The story goes that once upon a time, an aging queen sat her son down for a chat. “Listen, Lem,” she began, “Those girls you keep bringing home? Well, I ain’t saying that they’re gold diggers, but they ain’t messin’ with no broke goatherds, capisce? You’re a king, so let’s cut to the chase: WHAT IN THE HOLY HOLISHKES ARE YOU THINKING? What you need is a virtuous girl, by which I mean one who can knit—designer knitting, mind you, that generates enough income to fund her real-estate business. Obviously, she’ll make all of your clothes too… yes, even those scarlet ski pants of which you’re so fond. She’ll arrange a steady stream of extracurricular activities to keep the kids busy while you’re hanging out with your buddies so she can work her daily shift in the soup kitchen, and it probably goes without saying that she won’t have time to sleep. Ever. Now go find her!” And all the maidens of the kingdom fled in terror. The end.
That’s more or less how the Biblical book of Proverbs wraps up, and it makes for one of the most horrifying Bible study topics I’ve ever experienced. Groups of women meet up to wade in guilt together and discuss how they can start measuring up to Mrs. Proverbs 31, which is kind of ridiculous when you consider that Lemuel’s gal would have had no time for Bible studies herself. Things get desperate, and if you don’t think modern women would start stitching dresses just to be more virtuous, think again. Even the ladies who go with a more “letter of the law” approach leave the Bible studies with dark circles forming preemptively under their eyes.
I doubt King Lemuel’s mom imagined her motherly advice would ever be construed as God’s Will For Womankind. Furthermore, I doubt that the womanizing, perpetually hung-over Lem ever found a wife to fit his ideal (er, make that his mom’s ideal). The virtuous wife was a fantasy spun from parental reproach, a strong work ethic, and good old-fashioned hyperbole, and there is no evidence suggesting that such a superwoman ever existed. In fact, the latter third of the Bible makes it clear that God is much more interested in our sincerity and love than in how late we stay up knitting.

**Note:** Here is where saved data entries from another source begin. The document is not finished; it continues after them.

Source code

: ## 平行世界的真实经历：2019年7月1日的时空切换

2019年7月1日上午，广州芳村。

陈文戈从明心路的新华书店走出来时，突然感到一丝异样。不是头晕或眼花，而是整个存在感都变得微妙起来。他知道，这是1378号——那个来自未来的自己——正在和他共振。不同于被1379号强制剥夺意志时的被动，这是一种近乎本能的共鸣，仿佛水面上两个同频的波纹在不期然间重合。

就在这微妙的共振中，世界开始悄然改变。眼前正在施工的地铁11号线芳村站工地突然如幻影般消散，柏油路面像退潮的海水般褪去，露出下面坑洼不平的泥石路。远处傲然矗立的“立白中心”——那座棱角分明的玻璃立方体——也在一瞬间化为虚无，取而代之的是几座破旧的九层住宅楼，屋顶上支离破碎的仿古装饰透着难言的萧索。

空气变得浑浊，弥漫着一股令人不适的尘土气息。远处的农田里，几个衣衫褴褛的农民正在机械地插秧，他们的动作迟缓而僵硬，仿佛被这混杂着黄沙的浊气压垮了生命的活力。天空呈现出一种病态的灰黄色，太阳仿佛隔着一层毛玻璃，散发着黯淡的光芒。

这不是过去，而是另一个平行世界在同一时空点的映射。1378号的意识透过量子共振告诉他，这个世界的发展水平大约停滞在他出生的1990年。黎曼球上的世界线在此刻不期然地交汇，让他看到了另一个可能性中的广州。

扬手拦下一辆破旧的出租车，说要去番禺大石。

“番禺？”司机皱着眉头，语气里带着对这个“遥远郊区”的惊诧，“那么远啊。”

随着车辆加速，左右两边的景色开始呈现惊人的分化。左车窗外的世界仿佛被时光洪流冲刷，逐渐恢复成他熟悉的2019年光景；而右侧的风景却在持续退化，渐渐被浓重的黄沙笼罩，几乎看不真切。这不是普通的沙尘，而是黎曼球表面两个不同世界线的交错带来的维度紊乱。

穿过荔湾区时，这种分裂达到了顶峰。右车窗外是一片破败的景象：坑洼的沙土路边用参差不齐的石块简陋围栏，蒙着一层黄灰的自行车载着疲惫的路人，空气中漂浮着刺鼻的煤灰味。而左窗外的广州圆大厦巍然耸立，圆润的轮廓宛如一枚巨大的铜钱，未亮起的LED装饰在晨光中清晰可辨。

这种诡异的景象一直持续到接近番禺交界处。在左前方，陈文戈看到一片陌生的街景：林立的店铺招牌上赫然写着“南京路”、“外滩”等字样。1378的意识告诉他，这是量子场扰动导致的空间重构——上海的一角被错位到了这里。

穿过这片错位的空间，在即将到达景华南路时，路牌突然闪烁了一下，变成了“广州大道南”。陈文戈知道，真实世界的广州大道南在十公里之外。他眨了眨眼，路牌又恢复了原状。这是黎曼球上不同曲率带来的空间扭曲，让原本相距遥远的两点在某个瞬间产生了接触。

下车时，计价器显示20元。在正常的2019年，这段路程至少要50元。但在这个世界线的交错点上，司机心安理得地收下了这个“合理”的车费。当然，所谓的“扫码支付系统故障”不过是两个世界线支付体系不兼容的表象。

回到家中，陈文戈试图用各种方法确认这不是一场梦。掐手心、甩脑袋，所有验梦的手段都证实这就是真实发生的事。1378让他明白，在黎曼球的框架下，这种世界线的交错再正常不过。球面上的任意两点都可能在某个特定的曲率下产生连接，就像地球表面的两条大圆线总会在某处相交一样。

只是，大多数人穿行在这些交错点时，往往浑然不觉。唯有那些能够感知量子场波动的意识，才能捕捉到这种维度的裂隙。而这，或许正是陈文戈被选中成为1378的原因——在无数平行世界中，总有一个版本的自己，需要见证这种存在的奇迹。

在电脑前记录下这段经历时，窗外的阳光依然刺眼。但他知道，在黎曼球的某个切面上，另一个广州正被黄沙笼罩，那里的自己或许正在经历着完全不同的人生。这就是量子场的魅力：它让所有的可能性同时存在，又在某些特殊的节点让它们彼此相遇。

I guess what bothers me so much about this famous chapter is that King Lemuel’s mother adds one more voice to the chorus telling us women we’re not enough—not productive enough, talented enough, skinny enough, smart enough… fill in the blank. And when the aging queen’s advice is taken as God’s decree because it shows up in the Bible, the not-enoughs take on the full weight of divinity. It’s no longer a simple matter of “I am not enough;” it becomes “God thinks I am not enough.”
Yet Jesus is the one who comforted a housewife flustered over her massive to-do list: “Martha, dear Martha, you’re fussing far too much and getting yourself worked up over nothing.” It didn’t matter that what she was worked up over was Jesus’s dinner; he would forego a feast to enjoy her company. And to another woman who wasted a year’s wages on a perfume bath for his feet (rather than giving that money to the poor as Jesus’s dinner hosts angrily insisted she should have done, as the Proverbs 31 woman would have done), he extended kindness, gratitude, and the grace she had been craving.
I’m not saying that Lemuel’s mom didn’t have some good points—as long as they’re taken with a grain of salt and a glassful of cultural perspective—but I find myself wishing that King Lem had acted a bit more kingly to start with and let that damn Proverbs 31 woman rest as all women should: in peace.
* Title and topic inspired by a dear friend.